(Saved data entries)
----------
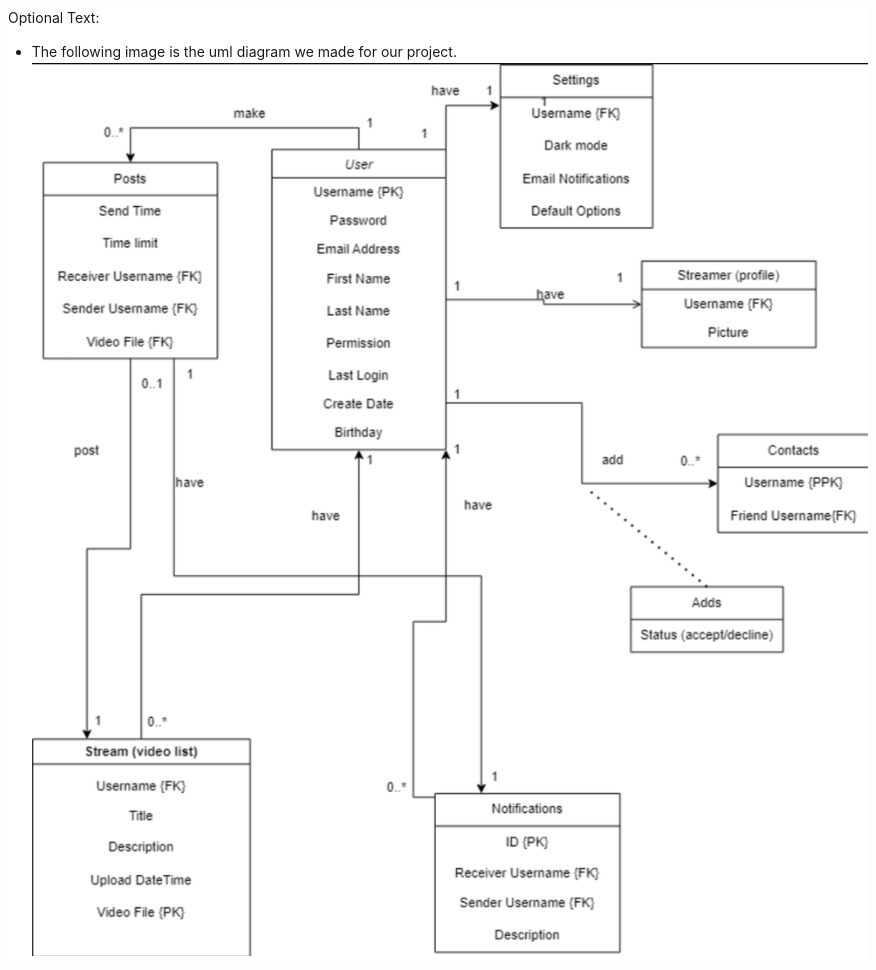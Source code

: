 
Optional Text:

- The following image is the uml diagram we made for our project.
  ![UML](./images/uml/uml.png)
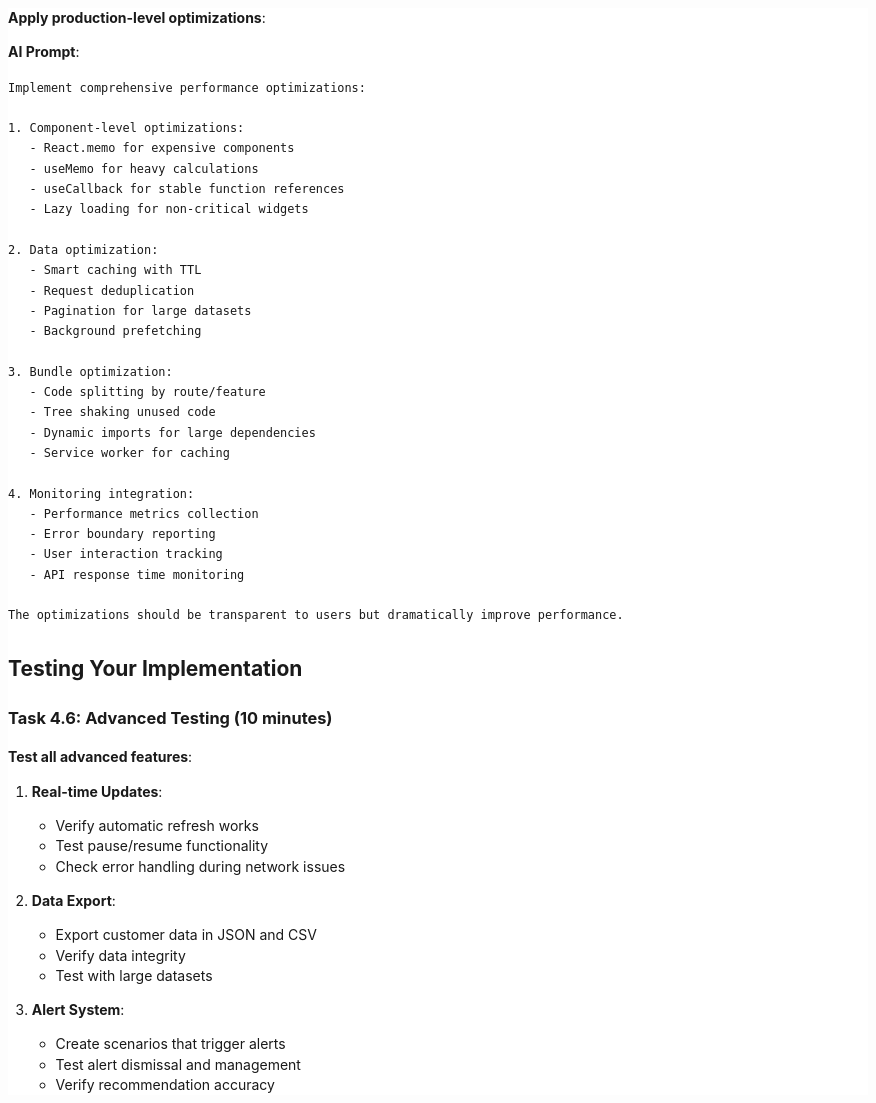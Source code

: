 **Apply production-level optimizations**:

**AI Prompt**:
```
Implement comprehensive performance optimizations:

1. Component-level optimizations:
   - React.memo for expensive components
   - useMemo for heavy calculations
   - useCallback for stable function references
   - Lazy loading for non-critical widgets

2. Data optimization:
   - Smart caching with TTL
   - Request deduplication
   - Pagination for large datasets
   - Background prefetching

3. Bundle optimization:
   - Code splitting by route/feature
   - Tree shaking unused code
   - Dynamic imports for large dependencies
   - Service worker for caching

4. Monitoring integration:
   - Performance metrics collection
   - Error boundary reporting
   - User interaction tracking
   - API response time monitoring

The optimizations should be transparent to users but dramatically improve performance.
```

## Testing Your Implementation

### Task 4.6: Advanced Testing (10 minutes)

**Test all advanced features**:

1. **Real-time Updates**:
   - Verify automatic refresh works
   - Test pause/resume functionality
   - Check error handling during network issues

2. **Data Export**:
   - Export customer data in JSON and CSV
   - Verify data integrity
   - Test with large datasets

3. **Alert System**:
   - Create scenarios that trigger alerts
   - Test alert dismissal and management
   - Verify recommendation accuracy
----------
EXERCISE.
Reproduce all entries above exactly, minus the images.

SOLUTION FOR THIS TASK.
Source code

: 
Optional Text:

- The following image is the uml diagram we made for our project.
  ![UML](./images/uml/uml.png)
Source code

: **Apply production-level optimizations**:

**AI Prompt**:
```
Implement comprehensive performance optimizations:

1. Component-level optimizations:
   - React.memo for expensive components
   - useMemo for heavy calculations
   - useCallback for stable function references
   - Lazy loading for non-critical widgets

2. Data optimization:
   - Smart caching with TTL
   - Request deduplication
   - Pagination for large datasets
   - Background prefetching

3. Bundle optimization:
   - Code splitting by route/feature
   - Tree shaking unused code
   - Dynamic imports for large dependencies
   - Service worker for caching

4. Monitoring integration:
   - Performance metrics collection
   - Error boundary reporting
   - User interaction tracking
   - API response time monitoring

The optimizations should be transparent to users but dramatically improve performance.
```

## Testing Your Implementation

### Task 4.6: Advanced Testing (10 minutes)

**Test all advanced features**:

1. **Real-time Updates**:
   - Verify automatic refresh works
   - Test pause/resume functionality
   - Check error handling during network issues

2. **Data Export**:
   - Export customer data in JSON and CSV
   - Verify data integrity
   - Test with large datasets

3. **Alert System**:
   - Create scenarios that trigger alerts
   - Test alert dismissal and management
   - Verify recommendation accuracy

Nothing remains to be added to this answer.